La fanteria gotica si era schierata a protezione del grande cerchio di carri che fungeva al contempo da accampamento e da riparo nel caso la battaglia dovesse volgere al peggio, e all’interno del quale restavano donne, bambini e inabili al combattimento. Le schiere romane si lanciarono contro i fanti goti.
Nel frattempo la cavalleria imperiale, dopo aver respinto i primi assalti di quella nemica, sopraggiunta all’improvviso (e forse sottostimata dai generali romani) iniziò lentamente a perdere terreno, rimanendo schiacciata tra gli avversari e l’accampamento, fino a soccombere.
La fanteria romana, che non era riuscita a sfondare le linee avversarie, si trovò ben presto circondata da fanti e cavalieri goti.
Le perdite furono ingentissime: caddero due terzi dei veterani e molti ufficiali. Solo il sopraggiungere della notte consentì ai legionari sopravvissuti di mettersi in salvo.

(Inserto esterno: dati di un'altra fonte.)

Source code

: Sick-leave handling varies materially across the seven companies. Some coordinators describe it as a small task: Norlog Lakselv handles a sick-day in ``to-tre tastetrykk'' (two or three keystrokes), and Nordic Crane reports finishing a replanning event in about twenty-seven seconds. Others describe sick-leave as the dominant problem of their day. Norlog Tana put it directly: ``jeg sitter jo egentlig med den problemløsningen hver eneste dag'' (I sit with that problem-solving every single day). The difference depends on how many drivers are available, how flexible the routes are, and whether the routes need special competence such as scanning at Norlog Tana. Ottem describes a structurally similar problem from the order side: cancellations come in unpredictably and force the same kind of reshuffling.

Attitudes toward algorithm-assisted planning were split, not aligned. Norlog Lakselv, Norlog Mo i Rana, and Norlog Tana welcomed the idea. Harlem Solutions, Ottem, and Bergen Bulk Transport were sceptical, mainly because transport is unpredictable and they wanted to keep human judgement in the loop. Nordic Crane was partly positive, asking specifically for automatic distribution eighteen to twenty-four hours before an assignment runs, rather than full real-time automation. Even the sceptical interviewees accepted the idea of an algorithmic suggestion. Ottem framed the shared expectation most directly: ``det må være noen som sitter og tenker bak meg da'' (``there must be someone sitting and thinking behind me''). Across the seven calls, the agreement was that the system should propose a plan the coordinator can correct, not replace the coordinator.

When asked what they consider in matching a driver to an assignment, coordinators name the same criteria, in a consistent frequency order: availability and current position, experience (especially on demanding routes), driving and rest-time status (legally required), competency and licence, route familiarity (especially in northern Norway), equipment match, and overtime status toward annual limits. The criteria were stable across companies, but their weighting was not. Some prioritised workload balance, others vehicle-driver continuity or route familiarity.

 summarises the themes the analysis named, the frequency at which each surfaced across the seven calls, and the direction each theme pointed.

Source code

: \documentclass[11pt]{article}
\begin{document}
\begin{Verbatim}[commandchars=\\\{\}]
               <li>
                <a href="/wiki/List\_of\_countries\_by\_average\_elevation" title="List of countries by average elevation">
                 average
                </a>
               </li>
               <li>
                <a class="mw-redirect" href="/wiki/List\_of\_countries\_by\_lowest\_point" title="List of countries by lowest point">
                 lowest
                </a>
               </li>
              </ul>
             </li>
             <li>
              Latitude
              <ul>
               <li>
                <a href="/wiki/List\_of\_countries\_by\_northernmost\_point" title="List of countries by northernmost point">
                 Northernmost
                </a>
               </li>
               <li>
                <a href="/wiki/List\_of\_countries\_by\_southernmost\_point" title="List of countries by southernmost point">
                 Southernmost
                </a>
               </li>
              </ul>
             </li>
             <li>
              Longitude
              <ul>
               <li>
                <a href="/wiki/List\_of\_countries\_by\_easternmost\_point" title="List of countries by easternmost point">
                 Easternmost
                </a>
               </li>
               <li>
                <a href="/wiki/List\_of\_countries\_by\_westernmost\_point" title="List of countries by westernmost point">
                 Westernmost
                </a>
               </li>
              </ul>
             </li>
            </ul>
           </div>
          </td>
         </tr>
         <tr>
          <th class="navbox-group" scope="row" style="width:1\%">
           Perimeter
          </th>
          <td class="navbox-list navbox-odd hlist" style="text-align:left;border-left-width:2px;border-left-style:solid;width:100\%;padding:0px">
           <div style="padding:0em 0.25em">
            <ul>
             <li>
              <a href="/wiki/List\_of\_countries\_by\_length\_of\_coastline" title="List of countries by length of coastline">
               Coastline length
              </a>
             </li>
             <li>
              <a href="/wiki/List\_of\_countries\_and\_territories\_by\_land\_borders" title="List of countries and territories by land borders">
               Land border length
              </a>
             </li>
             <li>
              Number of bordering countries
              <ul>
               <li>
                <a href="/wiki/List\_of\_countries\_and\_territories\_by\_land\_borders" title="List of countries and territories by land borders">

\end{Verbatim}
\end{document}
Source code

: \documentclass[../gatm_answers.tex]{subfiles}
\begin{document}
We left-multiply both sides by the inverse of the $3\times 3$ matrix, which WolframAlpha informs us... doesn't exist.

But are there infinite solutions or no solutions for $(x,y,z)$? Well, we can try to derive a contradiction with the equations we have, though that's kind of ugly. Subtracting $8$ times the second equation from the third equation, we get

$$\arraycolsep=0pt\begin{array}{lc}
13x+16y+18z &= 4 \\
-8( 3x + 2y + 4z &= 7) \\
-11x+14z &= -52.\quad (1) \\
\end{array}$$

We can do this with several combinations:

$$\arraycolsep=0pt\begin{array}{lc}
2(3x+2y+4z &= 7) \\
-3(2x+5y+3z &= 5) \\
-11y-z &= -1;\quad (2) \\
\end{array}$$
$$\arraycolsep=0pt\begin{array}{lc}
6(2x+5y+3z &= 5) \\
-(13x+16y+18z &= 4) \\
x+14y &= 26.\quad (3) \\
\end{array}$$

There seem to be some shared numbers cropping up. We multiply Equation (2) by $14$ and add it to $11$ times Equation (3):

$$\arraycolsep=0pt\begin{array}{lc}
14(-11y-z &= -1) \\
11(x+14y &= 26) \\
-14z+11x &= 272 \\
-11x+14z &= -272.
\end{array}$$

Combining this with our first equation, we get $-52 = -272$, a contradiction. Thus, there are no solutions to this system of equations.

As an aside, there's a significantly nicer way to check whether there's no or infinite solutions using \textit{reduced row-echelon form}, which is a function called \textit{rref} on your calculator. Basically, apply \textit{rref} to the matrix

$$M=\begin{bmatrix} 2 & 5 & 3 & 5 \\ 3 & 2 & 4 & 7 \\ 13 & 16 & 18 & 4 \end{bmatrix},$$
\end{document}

L’imperatore Valente cadde sul campo di battaglia.
LA MOSSA TATTICA:
Fu la cavalleria gotica a rompere gli equilibri della battaglia.
Mentre sul fronte infuriava lo scontro ad alta densità fra le fanterie dei due eserciti, da dietro la collina su cui sorgeva il cerchio di carri germanici sopraggiunse la numerosa e agguerrita cavalleria dei Goti, che poté prendere sui fianchi quanto rimaneva della cavalleria romana e poi la schiera di fanti impegnata in combattimento.
In queste condizioni tattiche – ottimali per i Goti – non poteva che finire con un massacro di Romani.
Nell’antichità le funzioni tattiche della cavalleria erano soprattutto legate alla mobilità, alla sua capacità di spostarsi rapidamente sul campo di battaglia e prestare soccorso ai reparti di fanteria in difficoltà.
Goti e Alani erano eredi della tradizione dei popoli asiatici, superiori ai cavalieri del mondo classico.
Con la vittoria di Adrianopoli si comincia a delineare quell’era della cavalleria, in cui essa diventa il nerbo dell’esercito, che caratterizzerà il Medioevo.